____ Material supplied

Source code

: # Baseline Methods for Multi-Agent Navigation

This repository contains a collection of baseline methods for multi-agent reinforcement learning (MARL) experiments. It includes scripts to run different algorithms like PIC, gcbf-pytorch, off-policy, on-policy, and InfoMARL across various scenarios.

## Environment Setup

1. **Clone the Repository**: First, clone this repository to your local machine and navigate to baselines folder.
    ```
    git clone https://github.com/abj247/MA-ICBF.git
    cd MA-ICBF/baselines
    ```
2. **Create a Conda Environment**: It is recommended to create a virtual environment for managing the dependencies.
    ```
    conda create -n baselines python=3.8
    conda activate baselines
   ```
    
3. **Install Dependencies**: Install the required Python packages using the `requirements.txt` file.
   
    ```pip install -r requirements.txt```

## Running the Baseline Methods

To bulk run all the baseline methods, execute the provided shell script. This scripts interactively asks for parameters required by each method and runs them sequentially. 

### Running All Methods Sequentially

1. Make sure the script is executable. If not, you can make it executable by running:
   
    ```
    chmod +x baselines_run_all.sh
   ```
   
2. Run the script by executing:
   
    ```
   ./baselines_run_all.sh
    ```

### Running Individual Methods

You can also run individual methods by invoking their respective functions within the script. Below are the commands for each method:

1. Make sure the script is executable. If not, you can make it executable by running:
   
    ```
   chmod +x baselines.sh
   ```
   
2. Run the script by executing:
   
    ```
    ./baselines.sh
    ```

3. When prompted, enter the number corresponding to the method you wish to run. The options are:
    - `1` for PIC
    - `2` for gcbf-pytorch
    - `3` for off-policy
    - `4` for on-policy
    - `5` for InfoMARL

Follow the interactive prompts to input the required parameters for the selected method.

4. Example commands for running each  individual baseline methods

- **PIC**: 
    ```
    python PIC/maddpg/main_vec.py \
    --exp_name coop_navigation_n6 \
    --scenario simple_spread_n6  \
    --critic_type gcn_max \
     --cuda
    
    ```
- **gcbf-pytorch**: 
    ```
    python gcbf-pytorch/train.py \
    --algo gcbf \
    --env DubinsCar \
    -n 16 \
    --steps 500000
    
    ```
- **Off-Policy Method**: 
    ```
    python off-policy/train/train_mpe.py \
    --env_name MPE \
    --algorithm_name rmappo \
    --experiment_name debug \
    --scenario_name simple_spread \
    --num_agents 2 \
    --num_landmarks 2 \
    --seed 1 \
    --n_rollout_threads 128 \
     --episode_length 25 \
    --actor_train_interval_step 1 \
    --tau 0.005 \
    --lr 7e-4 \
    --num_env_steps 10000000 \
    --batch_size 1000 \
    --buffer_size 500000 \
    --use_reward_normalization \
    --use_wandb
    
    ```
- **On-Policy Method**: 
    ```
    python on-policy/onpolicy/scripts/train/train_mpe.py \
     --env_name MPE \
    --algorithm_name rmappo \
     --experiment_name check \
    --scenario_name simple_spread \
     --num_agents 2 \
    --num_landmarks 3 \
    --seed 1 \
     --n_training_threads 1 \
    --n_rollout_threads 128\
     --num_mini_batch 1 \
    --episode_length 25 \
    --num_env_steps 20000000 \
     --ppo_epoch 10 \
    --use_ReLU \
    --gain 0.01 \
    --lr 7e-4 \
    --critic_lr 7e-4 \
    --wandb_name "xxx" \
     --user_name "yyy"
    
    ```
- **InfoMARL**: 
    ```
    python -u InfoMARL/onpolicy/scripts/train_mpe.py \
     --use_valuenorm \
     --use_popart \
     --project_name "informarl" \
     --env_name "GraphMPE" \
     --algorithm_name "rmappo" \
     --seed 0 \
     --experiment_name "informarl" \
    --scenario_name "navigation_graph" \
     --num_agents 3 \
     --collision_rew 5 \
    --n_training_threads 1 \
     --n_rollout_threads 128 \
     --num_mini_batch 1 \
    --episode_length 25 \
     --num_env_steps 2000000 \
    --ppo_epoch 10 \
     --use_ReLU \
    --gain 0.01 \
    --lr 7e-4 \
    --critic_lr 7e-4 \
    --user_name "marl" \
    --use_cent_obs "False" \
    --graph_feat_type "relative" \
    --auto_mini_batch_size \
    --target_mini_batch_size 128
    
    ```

________

Problem to solve
Above are some records; copy each line there that contains "required".

Answer
3. **Install Dependencies**: Install the required Python packages using the `requirements.txt` file.
To bulk run all the baseline methods, execute the provided shell script. This scripts interactively asks for parameters required by each method and runs them sequentially. 
Follow the interactive prompts to input the required parameters for the selected method.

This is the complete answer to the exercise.